In the records below, count each line where the word "href" appears, and reply with that number only.

[Opening Provided data section]

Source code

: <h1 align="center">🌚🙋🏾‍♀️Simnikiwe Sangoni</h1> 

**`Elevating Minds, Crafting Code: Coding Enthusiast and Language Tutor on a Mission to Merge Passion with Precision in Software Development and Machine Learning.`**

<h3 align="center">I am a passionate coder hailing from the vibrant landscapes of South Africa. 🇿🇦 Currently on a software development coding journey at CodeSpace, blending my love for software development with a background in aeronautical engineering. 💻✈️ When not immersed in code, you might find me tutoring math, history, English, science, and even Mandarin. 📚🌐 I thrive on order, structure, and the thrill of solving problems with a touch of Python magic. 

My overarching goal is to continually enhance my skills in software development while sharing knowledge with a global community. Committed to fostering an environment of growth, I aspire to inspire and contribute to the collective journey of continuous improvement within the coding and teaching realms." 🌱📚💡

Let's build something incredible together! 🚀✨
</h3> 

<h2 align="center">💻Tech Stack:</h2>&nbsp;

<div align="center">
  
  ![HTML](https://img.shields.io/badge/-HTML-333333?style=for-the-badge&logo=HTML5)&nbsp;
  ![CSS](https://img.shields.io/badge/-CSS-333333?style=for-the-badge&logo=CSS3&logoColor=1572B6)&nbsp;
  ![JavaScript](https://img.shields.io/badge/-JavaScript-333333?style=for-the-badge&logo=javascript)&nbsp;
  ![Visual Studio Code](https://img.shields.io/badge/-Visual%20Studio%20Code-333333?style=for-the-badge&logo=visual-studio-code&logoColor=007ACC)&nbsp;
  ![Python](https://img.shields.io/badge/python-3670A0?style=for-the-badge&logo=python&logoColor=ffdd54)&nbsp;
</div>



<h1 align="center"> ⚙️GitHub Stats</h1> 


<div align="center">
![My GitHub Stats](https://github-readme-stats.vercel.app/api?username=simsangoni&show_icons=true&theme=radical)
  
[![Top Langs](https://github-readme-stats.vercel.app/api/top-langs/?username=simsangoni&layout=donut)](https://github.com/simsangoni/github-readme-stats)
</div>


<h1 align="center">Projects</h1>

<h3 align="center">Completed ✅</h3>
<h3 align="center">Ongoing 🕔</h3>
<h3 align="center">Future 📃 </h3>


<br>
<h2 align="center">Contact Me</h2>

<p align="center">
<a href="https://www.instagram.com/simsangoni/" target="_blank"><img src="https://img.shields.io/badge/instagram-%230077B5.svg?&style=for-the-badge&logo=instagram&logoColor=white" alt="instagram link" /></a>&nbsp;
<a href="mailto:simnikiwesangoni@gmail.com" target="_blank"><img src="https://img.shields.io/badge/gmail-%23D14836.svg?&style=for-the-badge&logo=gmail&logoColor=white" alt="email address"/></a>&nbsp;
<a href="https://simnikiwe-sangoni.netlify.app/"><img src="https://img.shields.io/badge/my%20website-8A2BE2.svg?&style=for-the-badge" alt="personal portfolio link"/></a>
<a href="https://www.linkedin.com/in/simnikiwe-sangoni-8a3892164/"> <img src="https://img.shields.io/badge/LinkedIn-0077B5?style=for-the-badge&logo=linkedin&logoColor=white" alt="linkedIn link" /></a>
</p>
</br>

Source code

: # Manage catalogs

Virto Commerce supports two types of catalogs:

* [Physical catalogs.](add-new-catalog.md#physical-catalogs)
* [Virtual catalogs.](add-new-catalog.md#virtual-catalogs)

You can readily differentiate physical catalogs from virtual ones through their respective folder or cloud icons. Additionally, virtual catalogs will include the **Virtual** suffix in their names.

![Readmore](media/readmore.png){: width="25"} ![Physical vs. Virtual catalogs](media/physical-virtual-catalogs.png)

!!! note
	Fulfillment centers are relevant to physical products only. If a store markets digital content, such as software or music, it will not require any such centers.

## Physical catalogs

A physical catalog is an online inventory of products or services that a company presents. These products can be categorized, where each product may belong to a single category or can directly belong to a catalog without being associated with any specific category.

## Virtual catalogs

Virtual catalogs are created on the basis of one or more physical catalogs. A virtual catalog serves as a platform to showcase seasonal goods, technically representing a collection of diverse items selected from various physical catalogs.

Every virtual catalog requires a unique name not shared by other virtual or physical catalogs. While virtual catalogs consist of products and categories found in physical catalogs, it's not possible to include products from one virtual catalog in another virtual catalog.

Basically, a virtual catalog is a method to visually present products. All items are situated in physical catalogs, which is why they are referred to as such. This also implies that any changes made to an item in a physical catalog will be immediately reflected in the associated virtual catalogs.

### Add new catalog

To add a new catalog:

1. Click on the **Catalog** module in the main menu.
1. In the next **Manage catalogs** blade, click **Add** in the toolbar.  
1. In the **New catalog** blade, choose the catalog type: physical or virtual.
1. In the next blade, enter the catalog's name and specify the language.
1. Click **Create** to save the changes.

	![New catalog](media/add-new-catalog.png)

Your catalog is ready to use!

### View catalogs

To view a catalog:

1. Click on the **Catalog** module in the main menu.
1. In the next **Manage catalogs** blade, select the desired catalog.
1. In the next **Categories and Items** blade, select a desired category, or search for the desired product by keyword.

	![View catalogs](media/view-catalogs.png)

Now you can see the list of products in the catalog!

[Closing Provided data section]

-- Task response --
4